Segment Start: Dataset records

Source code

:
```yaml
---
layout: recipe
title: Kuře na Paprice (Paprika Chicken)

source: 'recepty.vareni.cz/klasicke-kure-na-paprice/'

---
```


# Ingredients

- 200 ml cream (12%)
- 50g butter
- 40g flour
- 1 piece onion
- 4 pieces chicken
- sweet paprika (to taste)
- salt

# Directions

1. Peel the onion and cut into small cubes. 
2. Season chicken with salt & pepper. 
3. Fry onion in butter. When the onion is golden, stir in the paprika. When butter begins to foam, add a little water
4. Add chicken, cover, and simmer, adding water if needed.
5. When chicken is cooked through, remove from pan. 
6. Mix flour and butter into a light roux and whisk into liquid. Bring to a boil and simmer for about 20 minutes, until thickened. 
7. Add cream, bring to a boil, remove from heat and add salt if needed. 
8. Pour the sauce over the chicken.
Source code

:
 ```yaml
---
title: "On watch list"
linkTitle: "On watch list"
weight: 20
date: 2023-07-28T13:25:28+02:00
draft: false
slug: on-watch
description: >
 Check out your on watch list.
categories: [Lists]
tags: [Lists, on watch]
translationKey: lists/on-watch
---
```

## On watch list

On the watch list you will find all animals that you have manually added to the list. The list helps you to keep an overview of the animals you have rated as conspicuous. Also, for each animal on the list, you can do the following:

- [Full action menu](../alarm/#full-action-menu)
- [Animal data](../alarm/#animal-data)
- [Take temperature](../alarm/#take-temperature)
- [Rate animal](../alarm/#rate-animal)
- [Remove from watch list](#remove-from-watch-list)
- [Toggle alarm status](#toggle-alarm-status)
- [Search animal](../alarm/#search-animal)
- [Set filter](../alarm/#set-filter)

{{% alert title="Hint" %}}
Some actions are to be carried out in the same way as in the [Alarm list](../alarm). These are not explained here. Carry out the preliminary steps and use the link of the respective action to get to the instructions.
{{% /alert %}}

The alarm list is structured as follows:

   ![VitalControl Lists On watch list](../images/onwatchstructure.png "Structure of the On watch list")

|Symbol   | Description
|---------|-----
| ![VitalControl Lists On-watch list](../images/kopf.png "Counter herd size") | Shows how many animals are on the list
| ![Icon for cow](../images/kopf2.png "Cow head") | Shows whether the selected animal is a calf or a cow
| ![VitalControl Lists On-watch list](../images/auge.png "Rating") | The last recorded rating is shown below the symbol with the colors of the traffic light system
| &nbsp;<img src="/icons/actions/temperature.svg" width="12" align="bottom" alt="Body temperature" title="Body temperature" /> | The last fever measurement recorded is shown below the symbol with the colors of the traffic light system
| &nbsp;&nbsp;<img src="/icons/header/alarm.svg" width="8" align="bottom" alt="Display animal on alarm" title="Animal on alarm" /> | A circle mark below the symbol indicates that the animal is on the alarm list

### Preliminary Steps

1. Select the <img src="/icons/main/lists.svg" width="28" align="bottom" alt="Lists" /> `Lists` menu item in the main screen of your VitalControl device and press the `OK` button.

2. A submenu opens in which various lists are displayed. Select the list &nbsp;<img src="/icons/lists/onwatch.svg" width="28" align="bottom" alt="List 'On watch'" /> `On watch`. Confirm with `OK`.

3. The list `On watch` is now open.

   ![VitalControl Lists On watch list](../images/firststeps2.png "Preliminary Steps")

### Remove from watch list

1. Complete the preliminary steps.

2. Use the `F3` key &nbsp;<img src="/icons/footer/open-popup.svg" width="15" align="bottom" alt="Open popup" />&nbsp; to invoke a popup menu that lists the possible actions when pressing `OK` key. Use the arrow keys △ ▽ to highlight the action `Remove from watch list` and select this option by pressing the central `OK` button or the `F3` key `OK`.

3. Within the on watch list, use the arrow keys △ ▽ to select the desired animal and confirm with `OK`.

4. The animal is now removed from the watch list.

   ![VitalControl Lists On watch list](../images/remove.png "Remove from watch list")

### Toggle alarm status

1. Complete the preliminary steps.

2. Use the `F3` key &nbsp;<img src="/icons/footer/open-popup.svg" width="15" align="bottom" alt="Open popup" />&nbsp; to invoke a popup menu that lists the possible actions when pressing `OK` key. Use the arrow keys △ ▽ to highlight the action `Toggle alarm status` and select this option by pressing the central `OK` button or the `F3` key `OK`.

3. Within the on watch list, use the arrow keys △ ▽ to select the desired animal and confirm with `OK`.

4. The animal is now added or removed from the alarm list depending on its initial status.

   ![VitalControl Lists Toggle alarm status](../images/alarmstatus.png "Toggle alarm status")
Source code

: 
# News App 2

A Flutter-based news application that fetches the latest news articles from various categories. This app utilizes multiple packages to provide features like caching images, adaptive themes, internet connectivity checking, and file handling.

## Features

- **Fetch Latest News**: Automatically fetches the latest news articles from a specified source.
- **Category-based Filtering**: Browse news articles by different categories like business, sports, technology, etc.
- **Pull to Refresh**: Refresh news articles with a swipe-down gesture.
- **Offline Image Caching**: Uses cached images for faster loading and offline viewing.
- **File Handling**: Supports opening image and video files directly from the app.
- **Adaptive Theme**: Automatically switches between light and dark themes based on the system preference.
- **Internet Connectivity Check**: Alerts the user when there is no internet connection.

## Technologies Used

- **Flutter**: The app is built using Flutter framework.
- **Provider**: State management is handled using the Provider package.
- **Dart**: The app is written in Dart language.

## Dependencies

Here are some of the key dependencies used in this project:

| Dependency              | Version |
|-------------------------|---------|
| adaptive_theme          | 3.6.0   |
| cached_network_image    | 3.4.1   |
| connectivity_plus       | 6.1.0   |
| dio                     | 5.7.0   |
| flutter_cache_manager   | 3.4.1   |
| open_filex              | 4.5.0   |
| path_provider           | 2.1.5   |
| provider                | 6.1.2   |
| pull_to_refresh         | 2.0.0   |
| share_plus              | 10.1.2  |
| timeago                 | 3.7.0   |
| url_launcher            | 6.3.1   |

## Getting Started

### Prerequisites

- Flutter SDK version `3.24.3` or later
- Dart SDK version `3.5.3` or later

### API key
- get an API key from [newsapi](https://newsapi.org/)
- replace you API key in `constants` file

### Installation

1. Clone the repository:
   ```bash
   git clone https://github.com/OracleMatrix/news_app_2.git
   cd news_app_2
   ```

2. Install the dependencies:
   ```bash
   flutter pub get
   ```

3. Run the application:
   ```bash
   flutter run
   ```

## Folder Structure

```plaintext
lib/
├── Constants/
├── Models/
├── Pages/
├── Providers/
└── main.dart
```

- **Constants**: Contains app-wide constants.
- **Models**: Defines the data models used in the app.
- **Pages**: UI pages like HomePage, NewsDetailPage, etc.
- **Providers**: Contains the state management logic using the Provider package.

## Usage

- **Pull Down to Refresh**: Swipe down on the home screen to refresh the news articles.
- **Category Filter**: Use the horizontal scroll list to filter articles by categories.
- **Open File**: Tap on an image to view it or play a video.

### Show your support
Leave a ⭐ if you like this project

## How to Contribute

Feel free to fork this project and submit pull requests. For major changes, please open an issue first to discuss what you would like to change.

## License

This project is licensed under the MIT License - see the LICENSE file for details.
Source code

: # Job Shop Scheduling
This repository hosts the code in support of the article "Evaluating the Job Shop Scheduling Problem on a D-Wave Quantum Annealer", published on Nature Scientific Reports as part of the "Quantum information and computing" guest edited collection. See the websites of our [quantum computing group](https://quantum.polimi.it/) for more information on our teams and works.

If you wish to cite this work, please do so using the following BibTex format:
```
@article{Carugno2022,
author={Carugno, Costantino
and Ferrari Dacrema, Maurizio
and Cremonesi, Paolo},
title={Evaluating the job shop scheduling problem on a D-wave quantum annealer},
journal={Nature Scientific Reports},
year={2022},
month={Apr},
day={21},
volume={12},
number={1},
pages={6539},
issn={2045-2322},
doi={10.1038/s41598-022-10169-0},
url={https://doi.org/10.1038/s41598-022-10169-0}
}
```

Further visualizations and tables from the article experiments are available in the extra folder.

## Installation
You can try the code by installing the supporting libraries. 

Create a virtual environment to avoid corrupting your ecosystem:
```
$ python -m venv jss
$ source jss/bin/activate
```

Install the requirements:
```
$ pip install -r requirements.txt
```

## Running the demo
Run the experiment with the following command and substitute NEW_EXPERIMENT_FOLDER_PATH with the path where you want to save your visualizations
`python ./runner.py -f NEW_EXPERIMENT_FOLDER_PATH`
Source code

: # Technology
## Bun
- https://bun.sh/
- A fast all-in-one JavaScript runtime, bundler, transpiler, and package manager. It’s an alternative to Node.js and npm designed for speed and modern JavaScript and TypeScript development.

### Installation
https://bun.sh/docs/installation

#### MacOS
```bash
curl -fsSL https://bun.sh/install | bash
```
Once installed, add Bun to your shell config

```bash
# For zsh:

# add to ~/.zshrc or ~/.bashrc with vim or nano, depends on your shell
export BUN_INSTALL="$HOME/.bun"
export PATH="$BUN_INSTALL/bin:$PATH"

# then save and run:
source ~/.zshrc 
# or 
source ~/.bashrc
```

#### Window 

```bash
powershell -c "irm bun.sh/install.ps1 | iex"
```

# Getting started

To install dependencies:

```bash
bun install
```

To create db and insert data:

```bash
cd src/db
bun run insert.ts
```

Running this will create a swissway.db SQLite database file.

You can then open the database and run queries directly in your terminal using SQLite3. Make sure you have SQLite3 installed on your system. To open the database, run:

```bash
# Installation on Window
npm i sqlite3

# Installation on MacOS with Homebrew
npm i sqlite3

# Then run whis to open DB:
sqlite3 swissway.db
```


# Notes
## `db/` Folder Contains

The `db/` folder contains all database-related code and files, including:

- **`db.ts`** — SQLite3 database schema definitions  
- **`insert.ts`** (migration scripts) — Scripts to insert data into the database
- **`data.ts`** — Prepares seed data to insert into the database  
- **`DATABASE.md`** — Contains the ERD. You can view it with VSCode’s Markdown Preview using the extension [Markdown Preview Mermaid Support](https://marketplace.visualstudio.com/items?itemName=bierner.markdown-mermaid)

Segment End: Dataset records

Task: In the listing above, count each line that holds the string "files". Give the number only.

Worked solution: 2